Dissonances et soubresauts électroniques

Né en 1958 à Buenos Aires, le compositeur argentin Matalon est le cadet des bâtisseurs de cette Ombre de Venceslao, son premier opéra. Il n’a pas connu Copi mais Lavelli lui en a transmis le plaisir de l’étrangeté qui correspond assez à sa marque de fabrique musicale. Une musique d’aujourd’hui, atonale, peuplée de dissonances et de soubresauts électroniques. Auteur notamment de Contes musicaux, de musiques de films il a l’habitude d’habiller de sons les mots, les images et les situations. Sur ceux du livret de Jorge Lavelli - fidèle à la pièce moyennant quelques coupures – il a su garder une sobriété d’effets. Deux orages lui laissent le libre usage de percussions déferlantes, de bassons rageurs, de flûtes acidulées, de contrebasses gémissantes. Mais il se calme jusqu’au silence durant les intermèdes parlés, et, pour les passages chantés se contente d’accompagner en soutien les lignes vocales. Et surtout il reste corps à corps avec son Argentine, les pulsions de ses tangos mâtinés de jazz que quatre bandonéonistes font palpiter en interlude puis en marche funèbre.

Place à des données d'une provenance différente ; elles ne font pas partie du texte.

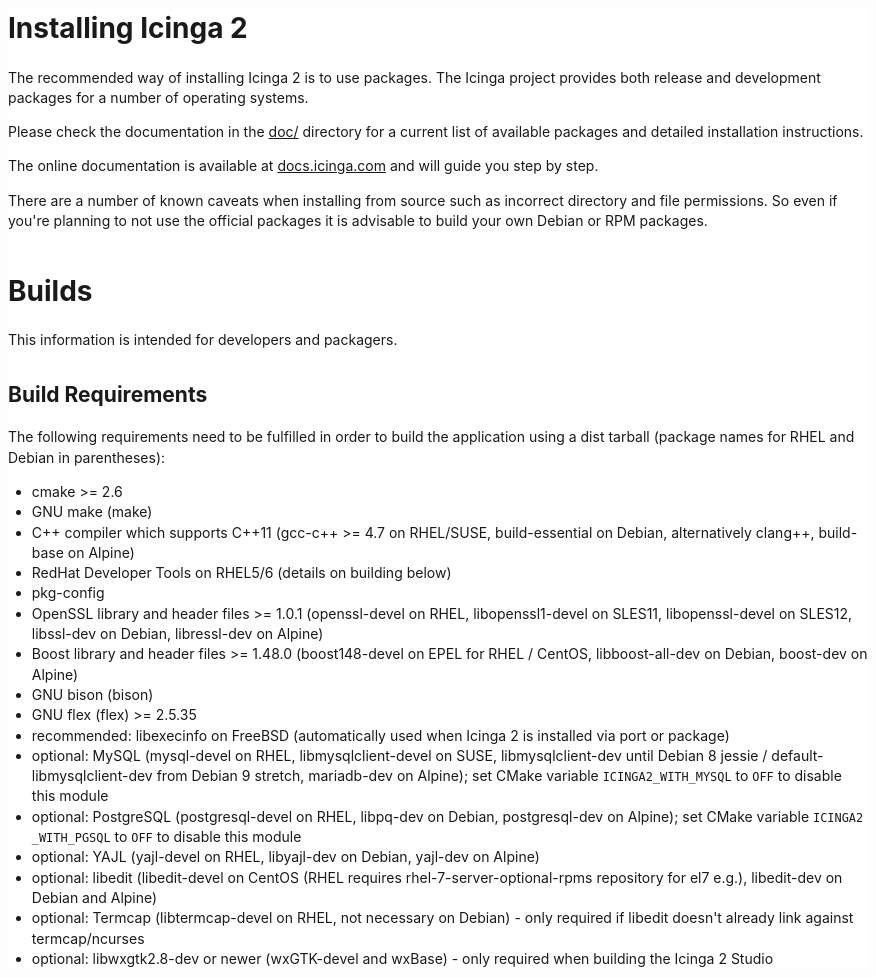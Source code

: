 # Installing Icinga 2

The recommended way of installing Icinga 2 is to use packages. The Icinga
project provides both release and development packages for a number
of operating systems.

Please check the documentation in the [doc/](doc/) directory for a current list
of available packages and detailed installation instructions.

The online documentation is available at [docs.icinga.com](https://docs.icinga.com)
and will guide you step by step.

There are a number of known caveats when installing from source such as
incorrect directory and file permissions. So even if you're planning to
not use the official packages it is advisable to build your own Debian
or RPM packages.

# Builds

This information is intended for developers and packagers.

## Build Requirements

The following requirements need to be fulfilled in order to build the
application using a dist tarball (package names for RHEL and Debian in
parentheses):

* cmake >= 2.6
* GNU make (make)
* C++ compiler which supports C++11 (gcc-c++ >= 4.7 on RHEL/SUSE, build-essential on Debian, alternatively clang++, build-base on Alpine)
 * RedHat Developer Tools on RHEL5/6 (details on building below)
* pkg-config
* OpenSSL library and header files >= 1.0.1 (openssl-devel on RHEL, libopenssl1-devel on SLES11,
libopenssl-devel on SLES12, libssl-dev on Debian, libressl-dev on Alpine)
* Boost library and header files >= 1.48.0 (boost148-devel on EPEL for RHEL / CentOS, libboost-all-dev on Debian, boost-dev on Alpine)
* GNU bison (bison)
* GNU flex (flex) >= 2.5.35
* recommended: libexecinfo on FreeBSD (automatically used when Icinga 2 is
               installed via port or package)
* optional: MySQL (mysql-devel on RHEL, libmysqlclient-devel on SUSE, libmysqlclient-dev until Debian 8 jessie / default-libmysqlclient-dev from Debian 9 stretch, mariadb-dev on Alpine);
            set CMake variable `ICINGA2_WITH_MYSQL` to `OFF` to disable this module
* optional: PostgreSQL (postgresql-devel on RHEL, libpq-dev on Debian, postgresql-dev on Alpine); set CMake
            variable `ICINGA2_WITH_PGSQL` to `OFF` to disable this module
* optional: YAJL (yajl-devel on RHEL, libyajl-dev on Debian, yajl-dev on Alpine)
* optional: libedit (libedit-devel on CentOS (RHEL requires rhel-7-server-optional-rpms
            repository for el7 e.g.), libedit-dev on Debian and Alpine)
* optional: Termcap (libtermcap-devel on RHEL, not necessary on Debian) - only
            required if libedit doesn't already link against termcap/ncurses
* optional: libwxgtk2.8-dev or newer (wxGTK-devel and wxBase) - only required when building the Icinga 2 Studio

Mise en scène simple de Lavelli, en découpes rapides de scènes en scènes, décors élégants dans un espace nu presque neutre que quatre assistants garnissent en silence de mobiliers ambulants et d’accessoires. Des fumigènes, des images projetées en vidéo, une toile blanche tombant des cintres en commentent les stations. Dommage que le sol en parquet lustré illustre à rebours les terres et plaines d’une pampa sauvage.

Le pari de la jeunesse

Les chanteurs sont jeunes – c’est le pari de la CFPL – et ils se fondent dans leurs personnages – de tous âges – passant avec naturel du langage parlé aux airs chantées et en y ajoutant une souplesse physique de danseurs ou acrobates. Le baryton Thibaut Desplantes donne à Venceslao des allures de cow-boy de western spaghettis, le jeu est bougon, la voix sans grande puissance garde pourtant du relief, Sarah Laulan, mezzo contralto campe une Mechita sensuelle de timbre et de corps, Ziad Nehme, jeune ténor libanais fait le gamin amoureux casse-cou en Rugelio, Mathieu Gardon , frais baryton se glisse avec aisance dans la peau du vieux Larghi. Mention spéciale pour la soprano colorature suisse Estelle Poscio capable à la fois de pousser des aigus en stridence aérienne et de danser le tango en souplesse virevoltante. Avec pour partenaire et maître, le magnifique danseur Jorge Rodriguez/Coco Pellegrino, elle fut à bonne école. Singe et cheval, le bestiaire a lui aussi trouvé en Germain Nayl et Ismaël Ruggero des exécutants hautement drôlatiques. Un seul regret : la voix préenregistrée du perroquet par David Matisse est peu audible, ses incartades et insolences foutraques sont noyées.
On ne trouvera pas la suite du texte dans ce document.